WORK TASK:
Set down every entry below exactly as it stands.

DATA TO PROCESS:
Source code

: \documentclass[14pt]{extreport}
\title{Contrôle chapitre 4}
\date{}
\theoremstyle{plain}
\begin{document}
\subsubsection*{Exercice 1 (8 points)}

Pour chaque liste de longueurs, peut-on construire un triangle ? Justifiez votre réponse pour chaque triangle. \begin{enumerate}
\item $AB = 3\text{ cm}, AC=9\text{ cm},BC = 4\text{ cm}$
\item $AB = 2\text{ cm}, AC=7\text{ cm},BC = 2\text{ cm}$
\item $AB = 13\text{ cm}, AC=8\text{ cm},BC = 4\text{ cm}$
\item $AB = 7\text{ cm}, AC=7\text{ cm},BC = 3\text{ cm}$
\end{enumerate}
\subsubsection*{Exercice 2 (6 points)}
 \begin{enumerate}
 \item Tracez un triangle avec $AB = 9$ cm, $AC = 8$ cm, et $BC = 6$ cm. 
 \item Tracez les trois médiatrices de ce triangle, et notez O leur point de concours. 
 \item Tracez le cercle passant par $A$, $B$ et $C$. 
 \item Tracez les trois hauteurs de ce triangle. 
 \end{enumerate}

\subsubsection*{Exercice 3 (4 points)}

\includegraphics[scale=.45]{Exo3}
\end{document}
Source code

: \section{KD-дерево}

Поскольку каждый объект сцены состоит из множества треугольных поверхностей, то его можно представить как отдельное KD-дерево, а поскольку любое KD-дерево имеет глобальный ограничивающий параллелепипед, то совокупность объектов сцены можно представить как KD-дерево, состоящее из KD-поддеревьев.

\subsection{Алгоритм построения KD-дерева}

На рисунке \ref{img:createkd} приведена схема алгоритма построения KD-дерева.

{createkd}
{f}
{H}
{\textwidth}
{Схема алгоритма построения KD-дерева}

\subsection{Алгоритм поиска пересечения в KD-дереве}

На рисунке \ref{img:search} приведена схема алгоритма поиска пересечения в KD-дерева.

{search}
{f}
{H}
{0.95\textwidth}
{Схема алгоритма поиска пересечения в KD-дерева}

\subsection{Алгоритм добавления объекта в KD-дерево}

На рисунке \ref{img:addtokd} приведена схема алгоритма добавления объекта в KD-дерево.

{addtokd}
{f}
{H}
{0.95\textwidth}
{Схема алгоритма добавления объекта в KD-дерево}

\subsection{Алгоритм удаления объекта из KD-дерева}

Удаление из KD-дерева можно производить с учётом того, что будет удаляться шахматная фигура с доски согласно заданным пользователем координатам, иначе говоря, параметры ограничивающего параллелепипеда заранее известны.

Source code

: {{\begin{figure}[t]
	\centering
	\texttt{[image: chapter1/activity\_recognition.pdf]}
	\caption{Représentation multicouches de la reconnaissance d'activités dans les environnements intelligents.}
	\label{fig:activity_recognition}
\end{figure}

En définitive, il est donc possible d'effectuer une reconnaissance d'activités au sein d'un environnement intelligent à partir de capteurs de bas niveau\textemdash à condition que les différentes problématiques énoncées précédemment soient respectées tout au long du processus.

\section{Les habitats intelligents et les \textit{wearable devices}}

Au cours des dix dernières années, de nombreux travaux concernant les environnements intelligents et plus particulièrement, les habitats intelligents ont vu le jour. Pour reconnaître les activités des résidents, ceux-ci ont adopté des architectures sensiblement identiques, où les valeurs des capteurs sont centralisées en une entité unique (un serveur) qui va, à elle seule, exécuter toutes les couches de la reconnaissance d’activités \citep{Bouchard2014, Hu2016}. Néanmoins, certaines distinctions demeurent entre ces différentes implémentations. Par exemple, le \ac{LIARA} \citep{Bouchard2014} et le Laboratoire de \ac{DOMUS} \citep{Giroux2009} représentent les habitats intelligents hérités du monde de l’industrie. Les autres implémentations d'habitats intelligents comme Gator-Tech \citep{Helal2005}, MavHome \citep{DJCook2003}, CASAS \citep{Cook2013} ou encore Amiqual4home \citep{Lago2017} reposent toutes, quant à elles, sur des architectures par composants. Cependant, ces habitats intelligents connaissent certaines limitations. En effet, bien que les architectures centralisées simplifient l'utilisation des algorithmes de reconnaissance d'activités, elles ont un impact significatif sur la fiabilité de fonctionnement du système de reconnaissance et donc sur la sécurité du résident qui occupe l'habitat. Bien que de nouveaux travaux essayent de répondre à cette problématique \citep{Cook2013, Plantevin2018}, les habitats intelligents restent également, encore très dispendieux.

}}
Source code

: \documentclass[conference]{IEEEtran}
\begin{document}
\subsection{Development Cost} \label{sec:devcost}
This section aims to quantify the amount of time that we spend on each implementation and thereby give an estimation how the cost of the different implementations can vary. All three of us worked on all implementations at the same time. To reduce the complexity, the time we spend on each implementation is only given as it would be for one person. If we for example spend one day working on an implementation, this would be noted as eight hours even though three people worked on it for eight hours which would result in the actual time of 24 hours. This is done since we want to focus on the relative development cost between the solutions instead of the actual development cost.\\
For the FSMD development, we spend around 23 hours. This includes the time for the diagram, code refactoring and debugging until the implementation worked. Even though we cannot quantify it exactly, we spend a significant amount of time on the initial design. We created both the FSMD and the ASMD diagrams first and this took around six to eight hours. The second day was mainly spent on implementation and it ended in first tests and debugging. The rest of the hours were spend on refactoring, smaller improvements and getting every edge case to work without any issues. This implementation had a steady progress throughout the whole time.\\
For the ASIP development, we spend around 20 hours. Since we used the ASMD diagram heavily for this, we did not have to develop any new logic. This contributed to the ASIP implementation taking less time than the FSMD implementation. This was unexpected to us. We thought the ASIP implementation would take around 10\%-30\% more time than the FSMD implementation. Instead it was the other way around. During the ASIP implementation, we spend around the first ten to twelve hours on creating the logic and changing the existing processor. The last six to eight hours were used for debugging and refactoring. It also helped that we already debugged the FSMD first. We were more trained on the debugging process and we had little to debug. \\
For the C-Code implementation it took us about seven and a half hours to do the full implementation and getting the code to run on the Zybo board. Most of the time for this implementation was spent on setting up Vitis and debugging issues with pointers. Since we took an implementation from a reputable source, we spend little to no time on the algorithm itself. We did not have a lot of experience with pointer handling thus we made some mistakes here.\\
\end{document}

TASK SOLUTION:
Source code

: \documentclass[14pt]{extreport}
\title{Contrôle chapitre 4}
\date{}
\theoremstyle{plain}
\begin{document}
\subsubsection*{Exercice 1 (8 points)}

Pour chaque liste de longueurs, peut-on construire un triangle ? Justifiez votre réponse pour chaque triangle. \begin{enumerate}
\item $AB = 3\text{ cm}, AC=9\text{ cm},BC = 4\text{ cm}$
\item $AB = 2\text{ cm}, AC=7\text{ cm},BC = 2\text{ cm}$
\item $AB = 13\text{ cm}, AC=8\text{ cm},BC = 4\text{ cm}$
\item $AB = 7\text{ cm}, AC=7\text{ cm},BC = 3\text{ cm}$
\end{enumerate}
\subsubsection*{Exercice 2 (6 points)}
 \begin{enumerate}
 \item Tracez un triangle avec $AB = 9$ cm, $AC = 8$ cm, et $BC = 6$ cm. 
 \item Tracez les trois médiatrices de ce triangle, et notez O leur point de concours. 
 \item Tracez le cercle passant par $A$, $B$ et $C$. 
 \item Tracez les trois hauteurs de ce triangle. 
 \end{enumerate}

\subsubsection*{Exercice 3 (4 points)}

\includegraphics[scale=.45]{Exo3}
\end{document}
Source code

: \section{KD-дерево}

Поскольку каждый объект сцены состоит из множества треугольных поверхностей, то его можно представить как отдельное KD-дерево, а поскольку любое KD-дерево имеет глобальный ограничивающий параллелепипед, то совокупность объектов сцены можно представить как KD-дерево, состоящее из KD-поддеревьев.

\subsection{Алгоритм построения KD-дерева}

На рисунке \ref{img:createkd} приведена схема алгоритма построения KD-дерева.

{createkd}
{f}
{H}
{\textwidth}
{Схема алгоритма построения KD-дерева}

\subsection{Алгоритм поиска пересечения в KD-дереве}

На рисунке \ref{img:search} приведена схема алгоритма поиска пересечения в KD-дерева.

{search}
{f}
{H}
{0.95\textwidth}
{Схема алгоритма поиска пересечения в KD-дерева}

\subsection{Алгоритм добавления объекта в KD-дерево}

На рисунке \ref{img:addtokd} приведена схема алгоритма добавления объекта в KD-дерево.

{addtokd}
{f}
{H}
{0.95\textwidth}
{Схема алгоритма добавления объекта в KD-дерево}

\subsection{Алгоритм удаления объекта из KD-дерева}

Удаление из KD-дерева можно производить с учётом того, что будет удаляться шахматная фигура с доски согласно заданным пользователем координатам, иначе говоря, параметры ограничивающего параллелепипеда заранее известны.

Source code

: {{\begin{figure}[t]
	\centering
	\texttt{[image: chapter1/activity\_recognition.pdf]}
	\caption{Représentation multicouches de la reconnaissance d'activités dans les environnements intelligents.}
	\label{fig:activity_recognition}
\end{figure}

En définitive, il est donc possible d'effectuer une reconnaissance d'activités au sein d'un environnement intelligent à partir de capteurs de bas niveau\textemdash à condition que les différentes problématiques énoncées précédemment soient respectées tout au long du processus.

\section{Les habitats intelligents et les \textit{wearable devices}}

Au cours des dix dernières années, de nombreux travaux concernant les environnements intelligents et plus particulièrement, les habitats intelligents ont vu le jour. Pour reconnaître les activités des résidents, ceux-ci ont adopté des architectures sensiblement identiques, où les valeurs des capteurs sont centralisées en une entité unique (un serveur) qui va, à elle seule, exécuter toutes les couches de la reconnaissance d’activités \citep{Bouchard2014, Hu2016}. Néanmoins, certaines distinctions demeurent entre ces différentes implémentations. Par exemple, le \ac{LIARA} \citep{Bouchard2014} et le Laboratoire de \ac{DOMUS} \citep{Giroux2009} représentent les habitats intelligents hérités du monde de l’industrie. Les autres implémentations d'habitats intelligents comme Gator-Tech \citep{Helal2005}, MavHome \citep{DJCook2003}, CASAS \citep{Cook2013} ou encore Amiqual4home \citep{Lago2017} reposent toutes, quant à elles, sur des architectures par composants. Cependant, ces habitats intelligents connaissent certaines limitations. En effet, bien que les architectures centralisées simplifient l'utilisation des algorithmes de reconnaissance d'activités, elles ont un impact significatif sur la fiabilité de fonctionnement du système de reconnaissance et donc sur la sécurité du résident qui occupe l'habitat. Bien que de nouveaux travaux essayent de répondre à cette problématique \citep{Cook2013, Plantevin2018}, les habitats intelligents restent également, encore très dispendieux.

}}
Source code

: \documentclass[conference]{IEEEtran}
\begin{document}
\subsection{Development Cost} \label{sec:devcost}
This section aims to quantify the amount of time that we spend on each implementation and thereby give an estimation how the cost of the different implementations can vary. All three of us worked on all implementations at the same time. To reduce the complexity, the time we spend on each implementation is only given as it would be for one person. If we for example spend one day working on an implementation, this would be noted as eight hours even though three people worked on it for eight hours which would result in the actual time of 24 hours. This is done since we want to focus on the relative development cost between the solutions instead of the actual development cost.\\
For the FSMD development, we spend around 23 hours. This includes the time for the diagram, code refactoring and debugging until the implementation worked. Even though we cannot quantify it exactly, we spend a significant amount of time on the initial design. We created both the FSMD and the ASMD diagrams first and this took around six to eight hours. The second day was mainly spent on implementation and it ended in first tests and debugging. The rest of the hours were spend on refactoring, smaller improvements and getting every edge case to work without any issues. This implementation had a steady progress throughout the whole time.\\
For the ASIP development, we spend around 20 hours. Since we used the ASMD diagram heavily for this, we did not have to develop any new logic. This contributed to the ASIP implementation taking less time than the FSMD implementation. This was unexpected to us. We thought the ASIP implementation would take around 10\%-30\% more time than the FSMD implementation. Instead it was the other way around. During the ASIP implementation, we spend around the first ten to twelve hours on creating the logic and changing the existing processor. The last six to eight hours were used for debugging and refactoring. It also helped that we already debugged the FSMD first. We were more trained on the debugging process and we had little to debug. \\
For the C-Code implementation it took us about seven and a half hours to do the full implementation and getting the code to run on the Zybo board. Most of the time for this implementation was spent on setting up Vitis and debugging issues with pointers. Since we took an implementation from a reputable source, we spend little to no time on the algorithm itself. We did not have a lot of experience with pointer handling thus we made some mistakes here.\\
\end{document}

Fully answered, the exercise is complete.